▶ [Problem description]:
Find how many lines below hold "yandex", then state that number by itself.
== Data for processing ==
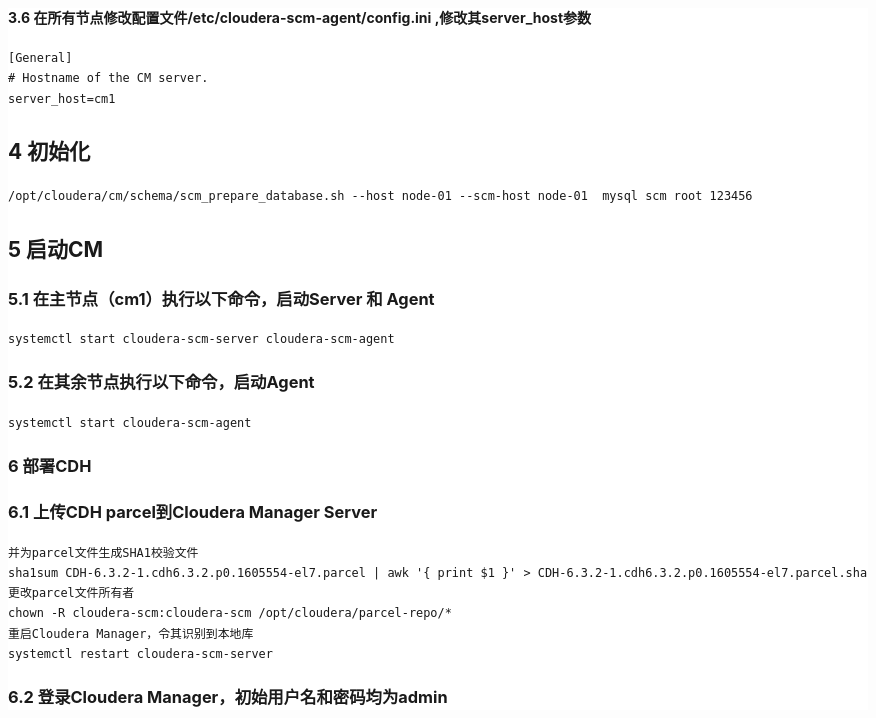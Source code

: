 #### 3.6 在所有节点修改配置文件/etc/cloudera-scm-agent/config.ini ,修改其server_host参数

```
[General]
# Hostname of the CM server.
server_host=cm1
```

## 4 初始化

```shell
/opt/cloudera/cm/schema/scm_prepare_database.sh --host node-01 --scm-host node-01  mysql scm root 123456
```

## 5 启动CM

### 5.1 在主节点（cm1）执行以下命令，启动Server 和 Agent

```shell
systemctl start cloudera-scm-server cloudera-scm-agent
```

### 5.2 在其余节点执行以下命令，启动Agent

```she
systemctl start cloudera-scm-agent
```

### 6 部署CDH

### 6.1 上传CDH parcel到Cloudera Manager Server

```shell
并为parcel文件生成SHA1校验文件
sha1sum CDH-6.3.2-1.cdh6.3.2.p0.1605554-el7.parcel | awk '{ print $1 }' > CDH-6.3.2-1.cdh6.3.2.p0.1605554-el7.parcel.sha
更改parcel文件所有者
chown -R cloudera-scm:cloudera-scm /opt/cloudera/parcel-repo/*
重启Cloudera Manager，令其识别到本地库
systemctl restart cloudera-scm-server
```

### 6.2 登录Cloudera Manager，初始用户名和密码均为admin 
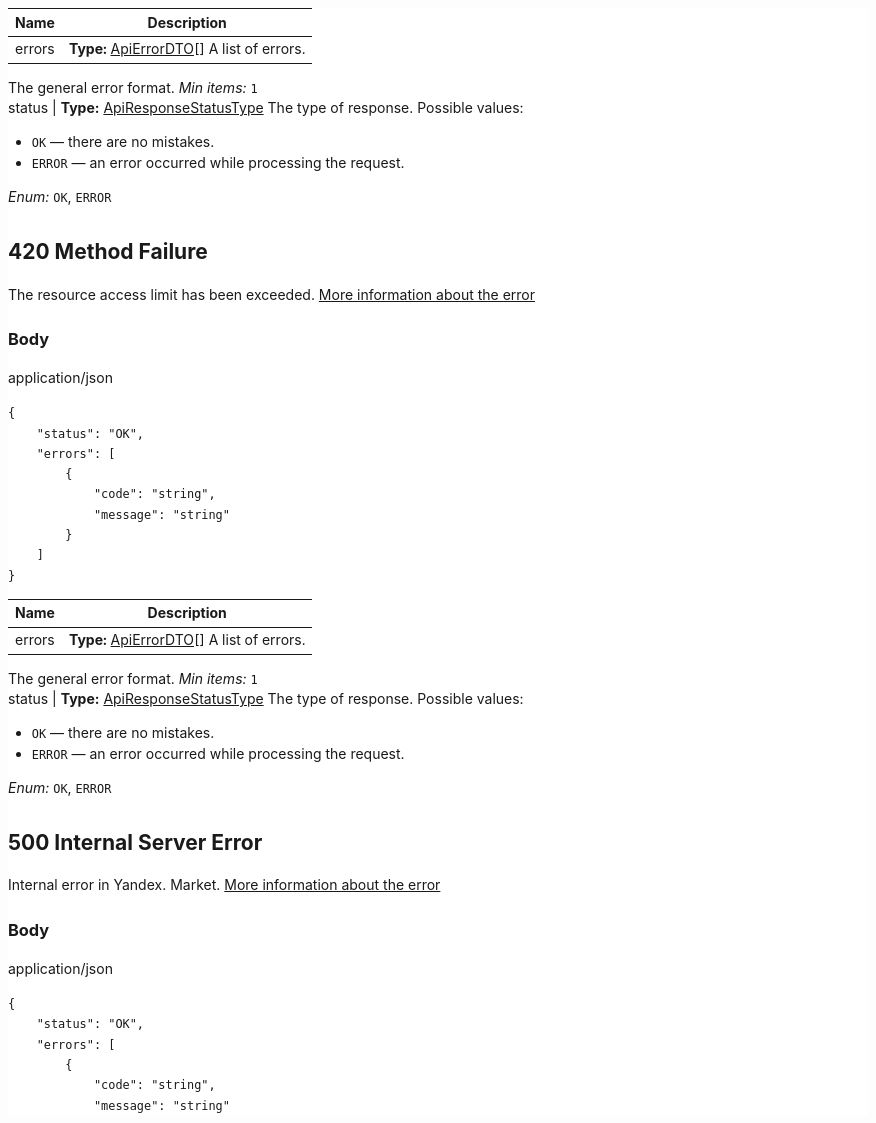 **Name** |  **Description**  
---|---  
errors |  **Type:** [ApiErrorDTO](https://yandex.ru/dev/market/partner-api/doc/en/reference/warehouses/en/reference/warehouses/getWarehouses#apierrordto)[] A list of errors.  
The general error format. _Min items:_ `1`  
status |  **Type:** [ApiResponseStatusType](https://yandex.ru/dev/market/partner-api/doc/en/reference/warehouses/en/reference/warehouses/getWarehouses#apiresponsestatustype) The type of response. Possible values:
  * `OK` — there are no mistakes.
  * `ERROR` — an error occurred while processing the request.

_Enum:_ `OK`, `ERROR`  
##  [](https://yandex.ru/dev/market/partner-api/doc/en/reference/warehouses/en/reference/warehouses/getWarehouses#420-method-failure)420 Method Failure
The resource access limit has been exceeded. [More information about the error](https://yandex.ru/dev/market/partner-api/doc/en/reference/warehouses/en/concepts/error-codes#420)
###  [](https://yandex.ru/dev/market/partner-api/doc/en/reference/warehouses/en/reference/warehouses/getWarehouses#body5)Body
application/json
```
{
    "status": "OK",
    "errors": [
        {
            "code": "string",
            "message": "string"
        }
    ]
}

```

**Name** |  **Description**  
---|---  
errors |  **Type:** [ApiErrorDTO](https://yandex.ru/dev/market/partner-api/doc/en/reference/warehouses/en/reference/warehouses/getWarehouses#apierrordto)[] A list of errors.  
The general error format. _Min items:_ `1`  
status |  **Type:** [ApiResponseStatusType](https://yandex.ru/dev/market/partner-api/doc/en/reference/warehouses/en/reference/warehouses/getWarehouses#apiresponsestatustype) The type of response. Possible values:
  * `OK` — there are no mistakes.
  * `ERROR` — an error occurred while processing the request.

_Enum:_ `OK`, `ERROR`  
##  [](https://yandex.ru/dev/market/partner-api/doc/en/reference/warehouses/en/reference/warehouses/getWarehouses#500-internal-server-error)500 Internal Server Error
Internal error in Yandex. Market. [More information about the error](https://yandex.ru/dev/market/partner-api/doc/en/reference/warehouses/en/concepts/error-codes#500)
###  [](https://yandex.ru/dev/market/partner-api/doc/en/reference/warehouses/en/reference/warehouses/getWarehouses#body6)Body
application/json
```
{
    "status": "OK",
    "errors": [
        {
            "code": "string",
            "message": "string"
```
===
▶ [Result of this task]:
10